>>>

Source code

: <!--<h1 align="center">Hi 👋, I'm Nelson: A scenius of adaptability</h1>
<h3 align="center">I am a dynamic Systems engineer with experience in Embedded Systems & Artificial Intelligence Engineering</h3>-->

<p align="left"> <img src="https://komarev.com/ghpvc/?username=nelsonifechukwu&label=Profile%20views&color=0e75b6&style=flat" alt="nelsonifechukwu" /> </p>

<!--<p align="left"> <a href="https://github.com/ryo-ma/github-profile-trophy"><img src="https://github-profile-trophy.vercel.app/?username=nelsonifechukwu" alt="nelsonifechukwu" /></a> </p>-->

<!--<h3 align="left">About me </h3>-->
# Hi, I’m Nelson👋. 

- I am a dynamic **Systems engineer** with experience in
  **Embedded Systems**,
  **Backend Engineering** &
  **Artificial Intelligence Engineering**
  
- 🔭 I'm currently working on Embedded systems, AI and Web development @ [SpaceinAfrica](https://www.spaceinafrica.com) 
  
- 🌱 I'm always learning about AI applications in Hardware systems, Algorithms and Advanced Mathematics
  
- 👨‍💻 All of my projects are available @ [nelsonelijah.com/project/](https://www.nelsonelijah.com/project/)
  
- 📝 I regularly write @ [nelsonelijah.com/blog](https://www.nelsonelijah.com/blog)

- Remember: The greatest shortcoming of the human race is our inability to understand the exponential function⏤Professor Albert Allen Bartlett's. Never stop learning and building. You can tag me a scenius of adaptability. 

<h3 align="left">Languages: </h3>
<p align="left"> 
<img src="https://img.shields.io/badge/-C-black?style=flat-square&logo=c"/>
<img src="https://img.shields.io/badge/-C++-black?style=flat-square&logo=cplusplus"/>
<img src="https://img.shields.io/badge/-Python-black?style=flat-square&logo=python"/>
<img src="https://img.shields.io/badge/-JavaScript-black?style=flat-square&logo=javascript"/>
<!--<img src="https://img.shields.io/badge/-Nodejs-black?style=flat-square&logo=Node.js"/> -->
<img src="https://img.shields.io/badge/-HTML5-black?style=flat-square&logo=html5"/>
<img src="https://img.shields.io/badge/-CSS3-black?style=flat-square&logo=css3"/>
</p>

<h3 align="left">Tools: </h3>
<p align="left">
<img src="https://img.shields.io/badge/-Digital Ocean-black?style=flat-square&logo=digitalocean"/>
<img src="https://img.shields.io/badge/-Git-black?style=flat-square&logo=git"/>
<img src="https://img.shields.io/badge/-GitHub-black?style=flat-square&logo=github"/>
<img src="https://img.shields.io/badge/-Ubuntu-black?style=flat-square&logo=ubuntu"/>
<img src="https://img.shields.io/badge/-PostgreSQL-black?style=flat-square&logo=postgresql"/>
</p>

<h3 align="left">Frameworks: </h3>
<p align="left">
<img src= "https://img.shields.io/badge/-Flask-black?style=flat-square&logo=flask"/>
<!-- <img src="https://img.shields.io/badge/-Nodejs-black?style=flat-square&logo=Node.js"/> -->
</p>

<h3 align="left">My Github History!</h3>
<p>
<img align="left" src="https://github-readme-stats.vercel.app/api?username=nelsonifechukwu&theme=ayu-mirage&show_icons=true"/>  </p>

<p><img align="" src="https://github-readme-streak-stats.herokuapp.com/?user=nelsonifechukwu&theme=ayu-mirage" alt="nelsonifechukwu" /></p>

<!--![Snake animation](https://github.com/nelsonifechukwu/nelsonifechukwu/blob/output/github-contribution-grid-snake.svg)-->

<<<

# [WHAT YOU NEED TO DO]
Nothing in the listing should be left out; repeat it exactly.

# [ANSWER SECTION]
Source code

: <!--<h1 align="center">Hi 👋, I'm Nelson: A scenius of adaptability</h1>
<h3 align="center">I am a dynamic Systems engineer with experience in Embedded Systems & Artificial Intelligence Engineering</h3>-->

<p align="left"> <img src="https://komarev.com/ghpvc/?username=nelsonifechukwu&label=Profile%20views&color=0e75b6&style=flat" alt="nelsonifechukwu" /> </p>

<!--<p align="left"> <a href="https://github.com/ryo-ma/github-profile-trophy"><img src="https://github-profile-trophy.vercel.app/?username=nelsonifechukwu" alt="nelsonifechukwu" /></a> </p>-->

<!--<h3 align="left">About me </h3>-->
# Hi, I’m Nelson👋. 

- I am a dynamic **Systems engineer** with experience in
  **Embedded Systems**,
  **Backend Engineering** &
  **Artificial Intelligence Engineering**
  
- 🔭 I'm currently working on Embedded systems, AI and Web development @ [SpaceinAfrica](https://www.spaceinafrica.com) 
  
- 🌱 I'm always learning about AI applications in Hardware systems, Algorithms and Advanced Mathematics
  
- 👨‍💻 All of my projects are available @ [nelsonelijah.com/project/](https://www.nelsonelijah.com/project/)
  
- 📝 I regularly write @ [nelsonelijah.com/blog](https://www.nelsonelijah.com/blog)

- Remember: The greatest shortcoming of the human race is our inability to understand the exponential function⏤Professor Albert Allen Bartlett's. Never stop learning and building. You can tag me a scenius of adaptability. 

<h3 align="left">Languages: </h3>
<p align="left"> 
<img src="https://img.shields.io/badge/-C-black?style=flat-square&logo=c"/>
<img src="https://img.shields.io/badge/-C++-black?style=flat-square&logo=cplusplus"/>
<img src="https://img.shields.io/badge/-Python-black?style=flat-square&logo=python"/>
<img src="https://img.shields.io/badge/-JavaScript-black?style=flat-square&logo=javascript"/>
<!--<img src="https://img.shields.io/badge/-Nodejs-black?style=flat-square&logo=Node.js"/> -->
<img src="https://img.shields.io/badge/-HTML5-black?style=flat-square&logo=html5"/>
<img src="https://img.shields.io/badge/-CSS3-black?style=flat-square&logo=css3"/>
</p>

<h3 align="left">Tools: </h3>
<p align="left">
<img src="https://img.shields.io/badge/-Digital Ocean-black?style=flat-square&logo=digitalocean"/>
<img src="https://img.shields.io/badge/-Git-black?style=flat-square&logo=git"/>
<img src="https://img.shields.io/badge/-GitHub-black?style=flat-square&logo=github"/>
<img src="https://img.shields.io/badge/-Ubuntu-black?style=flat-square&logo=ubuntu"/>
<img src="https://img.shields.io/badge/-PostgreSQL-black?style=flat-square&logo=postgresql"/>
</p>

<h3 align="left">Frameworks: </h3>
<p align="left">
<img src= "https://img.shields.io/badge/-Flask-black?style=flat-square&logo=flask"/>
<!-- <img src="https://img.shields.io/badge/-Nodejs-black?style=flat-square&logo=Node.js"/> -->
</p>

<h3 align="left">My Github History!</h3>
<p>
<img align="left" src="https://github-readme-stats.vercel.app/api?username=nelsonifechukwu&theme=ayu-mirage&show_icons=true"/>  </p>

<p><img align="" src="https://github-readme-streak-stats.herokuapp.com/?user=nelsonifechukwu&theme=ayu-mirage" alt="nelsonifechukwu" /></p>

<!--![Snake animation](https://github.com/nelsonifechukwu/nelsonifechukwu/blob/output/github-contribution-grid-snake.svg)-->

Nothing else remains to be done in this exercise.